Eine weitere gute Nachricht ist auch, dass die Atemregler und Ventile, die international vertrieben
werden, für die Verwendung von Atemgasen mit bis zu 40% Sauerstoffanteil zulässig sind (Ausnahme bestimmte Atemregler mit Titanbauteilen, diese sind aber entsprechend gekennzeichnet oder beschrieben). Damit kann man mit
seiner normalen Ausrüstung international problemlos mit Nitrox tauchen!

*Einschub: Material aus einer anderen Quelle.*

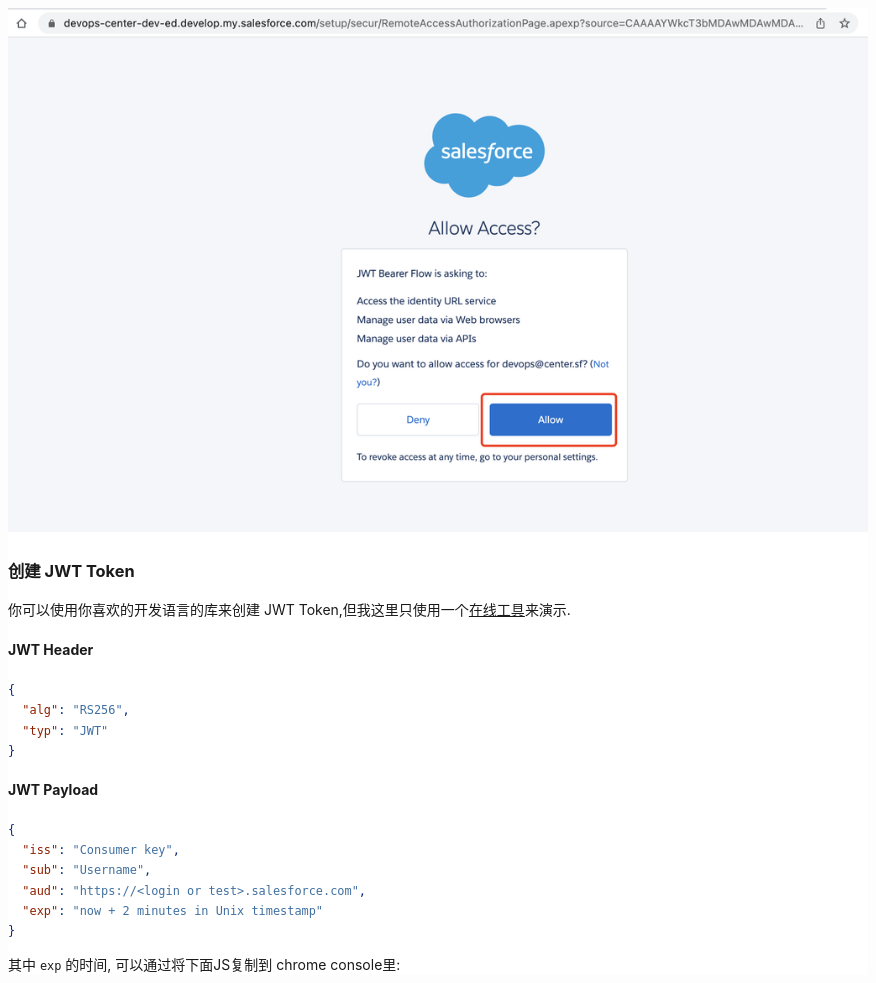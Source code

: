 ![img](/img/in-post/post-bg-salesforce-jwt-6.png)

### 创建 JWT Token

你可以使用你喜欢的开发语言的库来创建 JWT Token,但我这里只使用一个[在线工具](https://jwt.io/)来演示.

#### JWT Header

```json
{
  "alg": "RS256",
  "typ": "JWT"
}
```

#### JWT Payload

```json
{
  "iss": "Consumer key",
  "sub": "Username",
  "aud": "https://<login or test>.salesforce.com",
  "exp": "now + 2 minutes in Unix timestamp"
}
```

其中 `exp` 的时间, 可以通过将下面JS复制到 chrome console里:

Nun, die Vorsicht gegenüber höherer Sauerstoffanteile ist gerechtfertigt, darf aber wie in Deutschland nicht zur Hysterie führen. Bestimmte
Kunststoffe und Fette können im Zusammenspiel mit hohen Sauerstoffkonzentrationen brennbare oder explosive Gase bilden - aber nicht bei Sauerstoffanteilen von maximal 40% wobei üblicherweise beim Tauchen mit Nitrox nur
32% oder 36% verwendet werden. Aber in Deutschland – und das ist eine besonders ärgerliche
Ausnahmesituation – wird jeder Sauerstoffanteil über 21% wie 100% behandelt und so dürfen deshalb den Normen und Richtlinien entsprechend auch nur die dafür geforderten Ventile und Atemregler verwendet werden. Aus
diesem Grund bekommt man in seine normale Pressluftflasche, auch wenn sie den geforderten großen Aufkleber NITROX aufweist, keine sauerstoffangereicherte Luft gefüllt. Und – wo kaum ein Markt, da ist auch kaum eine
flächendeckende Infrastruktur zu finden, die Nitroxfüllungen – natürlich zum Extrapreis – anbietet.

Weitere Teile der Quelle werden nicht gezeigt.